Records -
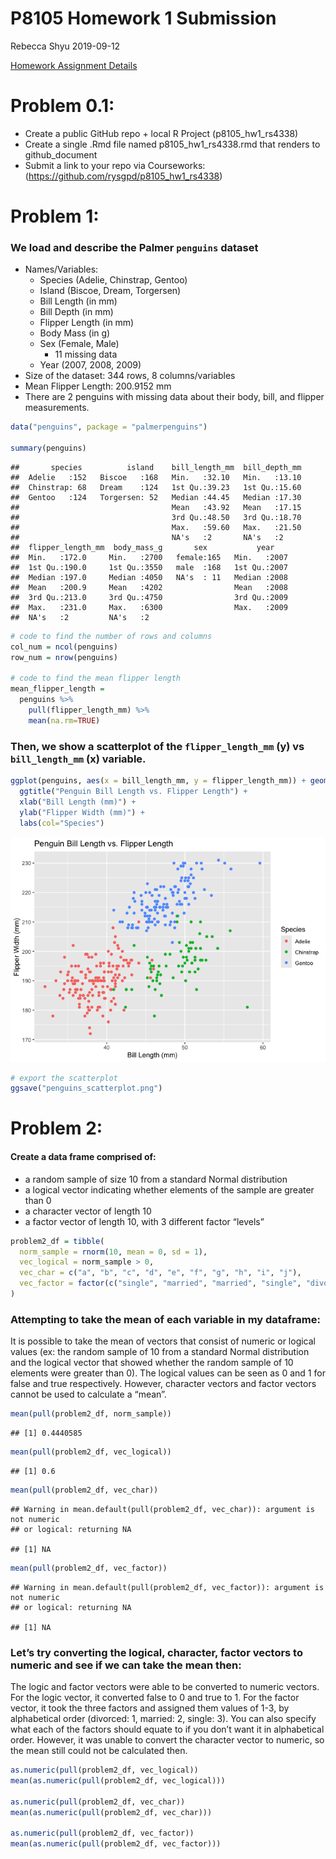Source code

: P8105 Homework 1 Submission
================
Rebecca Shyu
2019-09-12

[Homework Assignment Details](https://p8105.com/homework_1.html)

# Problem 0.1:

- Create a public GitHub repo + local R Project (p8105_hw1_rs4338)
- Create a single .Rmd file named p8105_hw1_rs4338.rmd that renders to
  github_document
- Submit a link to your repo via Courseworks:
  (<https://github.com/rysgpd/p8105_hw1_rs4338>)

# Problem 1:

### We load and describe the Palmer `penguins` dataset

- Names/Variables:
  - Species (Adelie, Chinstrap, Gentoo)
  - Island (Biscoe, Dream, Torgersen)
  - Bill Length (in mm)
  - Bill Depth (in mm)
  - Flipper Length (in mm)
  - Body Mass (in g)
  - Sex (Female, Male)
    - 11 missing data
  - Year (2007, 2008, 2009)
- Size of the dataset: 344 rows, 8 columns/variables
- Mean Flipper Length: 200.9152 mm
- There are 2 penguins with missing data about their body, bill, and
  flipper measurements.

``` r
data("penguins", package = "palmerpenguins")

summary(penguins)
```

    ##       species          island    bill_length_mm  bill_depth_mm  
    ##  Adelie   :152   Biscoe   :168   Min.   :32.10   Min.   :13.10  
    ##  Chinstrap: 68   Dream    :124   1st Qu.:39.23   1st Qu.:15.60  
    ##  Gentoo   :124   Torgersen: 52   Median :44.45   Median :17.30  
    ##                                  Mean   :43.92   Mean   :17.15  
    ##                                  3rd Qu.:48.50   3rd Qu.:18.70  
    ##                                  Max.   :59.60   Max.   :21.50  
    ##                                  NA's   :2       NA's   :2      
    ##  flipper_length_mm  body_mass_g       sex           year     
    ##  Min.   :172.0     Min.   :2700   female:165   Min.   :2007  
    ##  1st Qu.:190.0     1st Qu.:3550   male  :168   1st Qu.:2007  
    ##  Median :197.0     Median :4050   NA's  : 11   Median :2008  
    ##  Mean   :200.9     Mean   :4202                Mean   :2008  
    ##  3rd Qu.:213.0     3rd Qu.:4750                3rd Qu.:2009  
    ##  Max.   :231.0     Max.   :6300                Max.   :2009  
    ##  NA's   :2         NA's   :2

``` r
# code to find the number of rows and columns
col_num = ncol(penguins)
row_num = nrow(penguins)

# code to find the mean flipper length
mean_flipper_length = 
  penguins %>%
    pull(flipper_length_mm) %>%
    mean(na.rm=TRUE)
```

### Then, we show a scatterplot of the `flipper_length_mm` (y) vs `bill_length_mm` (x) variable.

``` r
ggplot(penguins, aes(x = bill_length_mm, y = flipper_length_mm)) + geom_point(aes(color = species), na.rm=TRUE) +
  ggtitle("Penguin Bill Length vs. Flipper Length") +
  xlab("Bill Length (mm)") +
  ylab("Flipper Width (mm)") +
  labs(col="Species")
```

![](p8105_hw1_rs4338_files/figure-gfm/penguins_scatterplot-1.png)<!-- -->

``` r
# export the scatterplot 
ggsave("penguins_scatterplot.png")
```

# Problem 2:

#### Create a data frame comprised of:

- a random sample of size 10 from a standard Normal distribution
- a logical vector indicating whether elements of the sample are greater
  than 0
- a character vector of length 10
- a factor vector of length 10, with 3 different factor “levels”

``` r
problem2_df = tibble(
  norm_sample = rnorm(10, mean = 0, sd = 1),
  vec_logical = norm_sample > 0,
  vec_char = c("a", "b", "c", "d", "e", "f", "g", "h", "i", "j"),
  vec_factor = factor(c("single", "married", "married", "single", "divorced", "single", "married", "single", "divorced", "single"))
)
```

### Attempting to take the mean of each variable in my dataframe:

It is possible to take the mean of vectors that consist of numeric or
logical values (ex: the random sample of 10 from a standard Normal
distribution and the logical vector that showed whether the random
sample of 10 elements were greater than 0). The logical values can be
seen as 0 and 1 for false and true respectively. However, character
vectors and factor vectors cannot be used to calculate a “mean”.

``` r
mean(pull(problem2_df, norm_sample))
```

    ## [1] 0.4440585

``` r
mean(pull(problem2_df, vec_logical))
```

    ## [1] 0.6

``` r
mean(pull(problem2_df, vec_char))
```

    ## Warning in mean.default(pull(problem2_df, vec_char)): argument is not numeric
    ## or logical: returning NA

    ## [1] NA

``` r
mean(pull(problem2_df, vec_factor))
```

    ## Warning in mean.default(pull(problem2_df, vec_factor)): argument is not numeric
    ## or logical: returning NA

    ## [1] NA

### Let’s try converting the logical, character, factor vectors to numeric and see if we can take the mean then:

The logic and factor vectors were able to be converted to numeric
vectors. For the logic vector, it converted false to 0 and true to 1.
For the factor vector, it took the three factors and assigned them
values of 1-3, by alphabetical order (divorced: 1, married: 2, single:
3). You can also specify what each of the factors should equate to if
you don’t want it in alphabetical order. However, it was unable to
convert the character vector to numeric, so the mean still could not be
calculated then.

``` r
as.numeric(pull(problem2_df, vec_logical))
mean(as.numeric(pull(problem2_df, vec_logical)))

as.numeric(pull(problem2_df, vec_char))
mean(as.numeric(pull(problem2_df, vec_char)))

as.numeric(pull(problem2_df, vec_factor))
mean(as.numeric(pull(problem2_df, vec_factor)))
```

Problem to work on - Return the lines from the one containing "calculated then." through the last line of the records. Include both ends and nothing else.

Answer below -
calculated then.

``` r
as.numeric(pull(problem2_df, vec_logical))
mean(as.numeric(pull(problem2_df, vec_logical)))

as.numeric(pull(problem2_df, vec_char))
mean(as.numeric(pull(problem2_df, vec_char)))

as.numeric(pull(problem2_df, vec_factor))
mean(as.numeric(pull(problem2_df, vec_factor)))
```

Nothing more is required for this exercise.